• _Records from a dataset_
----
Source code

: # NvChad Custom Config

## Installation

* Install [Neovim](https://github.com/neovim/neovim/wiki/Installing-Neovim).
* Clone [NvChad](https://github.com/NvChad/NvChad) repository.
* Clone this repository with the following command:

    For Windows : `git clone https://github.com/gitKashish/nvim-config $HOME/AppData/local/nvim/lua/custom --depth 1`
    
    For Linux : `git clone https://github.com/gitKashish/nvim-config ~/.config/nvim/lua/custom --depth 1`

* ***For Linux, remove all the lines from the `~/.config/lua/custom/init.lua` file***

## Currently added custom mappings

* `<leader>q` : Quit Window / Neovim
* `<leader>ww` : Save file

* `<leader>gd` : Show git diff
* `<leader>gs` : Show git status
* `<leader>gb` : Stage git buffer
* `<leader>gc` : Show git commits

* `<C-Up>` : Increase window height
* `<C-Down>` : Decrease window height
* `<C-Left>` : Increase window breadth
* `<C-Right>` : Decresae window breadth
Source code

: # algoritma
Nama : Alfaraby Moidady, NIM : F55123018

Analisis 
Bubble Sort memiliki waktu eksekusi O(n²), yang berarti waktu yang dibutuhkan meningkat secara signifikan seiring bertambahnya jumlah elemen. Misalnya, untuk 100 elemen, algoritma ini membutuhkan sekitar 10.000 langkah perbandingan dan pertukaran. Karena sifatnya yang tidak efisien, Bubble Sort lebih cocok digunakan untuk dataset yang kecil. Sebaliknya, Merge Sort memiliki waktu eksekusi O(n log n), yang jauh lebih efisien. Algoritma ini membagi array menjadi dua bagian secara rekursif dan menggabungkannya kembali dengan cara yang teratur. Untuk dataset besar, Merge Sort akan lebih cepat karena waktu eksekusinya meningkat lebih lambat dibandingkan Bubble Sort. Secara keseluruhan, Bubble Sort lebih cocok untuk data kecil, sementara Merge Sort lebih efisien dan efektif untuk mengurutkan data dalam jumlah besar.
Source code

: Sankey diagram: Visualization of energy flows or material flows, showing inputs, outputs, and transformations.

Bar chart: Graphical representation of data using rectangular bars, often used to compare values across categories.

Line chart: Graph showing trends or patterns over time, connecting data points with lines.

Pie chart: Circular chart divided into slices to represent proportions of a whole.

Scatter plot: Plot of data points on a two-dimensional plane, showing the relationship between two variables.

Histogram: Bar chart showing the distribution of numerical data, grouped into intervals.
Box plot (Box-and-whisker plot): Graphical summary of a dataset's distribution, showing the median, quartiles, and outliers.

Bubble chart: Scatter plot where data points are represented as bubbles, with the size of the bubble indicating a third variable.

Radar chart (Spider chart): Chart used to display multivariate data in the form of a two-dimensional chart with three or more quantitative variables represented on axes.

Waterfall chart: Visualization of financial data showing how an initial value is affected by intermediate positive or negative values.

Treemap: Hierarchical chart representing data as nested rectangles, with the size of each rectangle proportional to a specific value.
----
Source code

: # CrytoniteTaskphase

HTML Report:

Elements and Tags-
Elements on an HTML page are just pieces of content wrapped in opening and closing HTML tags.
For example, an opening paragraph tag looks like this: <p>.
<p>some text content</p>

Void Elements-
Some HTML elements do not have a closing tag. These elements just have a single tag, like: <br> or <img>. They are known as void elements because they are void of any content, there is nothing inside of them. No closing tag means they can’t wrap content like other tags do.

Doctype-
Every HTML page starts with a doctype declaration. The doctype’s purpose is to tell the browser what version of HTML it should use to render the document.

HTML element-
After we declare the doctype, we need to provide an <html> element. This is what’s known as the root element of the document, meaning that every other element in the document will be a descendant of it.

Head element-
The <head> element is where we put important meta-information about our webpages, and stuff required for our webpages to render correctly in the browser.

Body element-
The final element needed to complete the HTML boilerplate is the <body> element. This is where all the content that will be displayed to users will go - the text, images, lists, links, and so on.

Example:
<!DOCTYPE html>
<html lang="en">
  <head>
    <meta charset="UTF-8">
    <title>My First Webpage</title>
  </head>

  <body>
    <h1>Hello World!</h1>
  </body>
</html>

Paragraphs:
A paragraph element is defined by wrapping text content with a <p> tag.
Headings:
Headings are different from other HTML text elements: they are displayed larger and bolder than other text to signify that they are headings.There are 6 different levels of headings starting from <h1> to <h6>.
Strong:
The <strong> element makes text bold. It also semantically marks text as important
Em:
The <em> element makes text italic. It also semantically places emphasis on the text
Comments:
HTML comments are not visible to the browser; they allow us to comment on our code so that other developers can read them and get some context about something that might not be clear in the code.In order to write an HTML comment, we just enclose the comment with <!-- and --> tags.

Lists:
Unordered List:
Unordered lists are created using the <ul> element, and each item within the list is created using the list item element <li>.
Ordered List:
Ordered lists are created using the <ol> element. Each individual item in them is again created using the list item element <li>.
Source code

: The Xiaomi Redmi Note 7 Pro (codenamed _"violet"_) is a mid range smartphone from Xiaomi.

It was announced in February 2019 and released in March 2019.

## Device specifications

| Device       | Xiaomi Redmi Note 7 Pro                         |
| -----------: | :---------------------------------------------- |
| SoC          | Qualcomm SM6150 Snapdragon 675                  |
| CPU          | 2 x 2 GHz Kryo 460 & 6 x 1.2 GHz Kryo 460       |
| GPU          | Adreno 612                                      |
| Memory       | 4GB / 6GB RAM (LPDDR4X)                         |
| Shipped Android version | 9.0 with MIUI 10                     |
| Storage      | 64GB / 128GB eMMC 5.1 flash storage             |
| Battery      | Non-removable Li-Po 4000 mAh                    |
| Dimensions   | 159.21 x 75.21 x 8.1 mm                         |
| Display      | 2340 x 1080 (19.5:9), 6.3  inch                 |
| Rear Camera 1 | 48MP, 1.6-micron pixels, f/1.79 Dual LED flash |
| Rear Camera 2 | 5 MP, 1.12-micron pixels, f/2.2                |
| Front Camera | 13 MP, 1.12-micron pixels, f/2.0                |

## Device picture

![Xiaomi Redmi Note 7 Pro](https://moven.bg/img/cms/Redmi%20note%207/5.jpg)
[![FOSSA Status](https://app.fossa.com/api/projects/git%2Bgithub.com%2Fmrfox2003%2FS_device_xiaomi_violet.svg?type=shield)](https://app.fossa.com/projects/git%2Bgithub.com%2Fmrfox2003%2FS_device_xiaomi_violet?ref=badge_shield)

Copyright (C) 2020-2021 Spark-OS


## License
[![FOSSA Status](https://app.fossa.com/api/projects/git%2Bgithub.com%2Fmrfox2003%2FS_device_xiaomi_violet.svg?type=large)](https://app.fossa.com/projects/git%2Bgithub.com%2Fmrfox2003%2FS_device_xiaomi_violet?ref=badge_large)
----
• _EXERCISE REQUIREMENTS_
Copy all lines above where "document" is present.

• _PROBLEM SOLUTION_
Every HTML page starts with a doctype declaration. The doctype’s purpose is to tell the browser what version of HTML it should use to render the document.
After we declare the doctype, we need to provide an <html> element. This is what’s known as the root element of the document, meaning that every other element in the document will be a descendant of it.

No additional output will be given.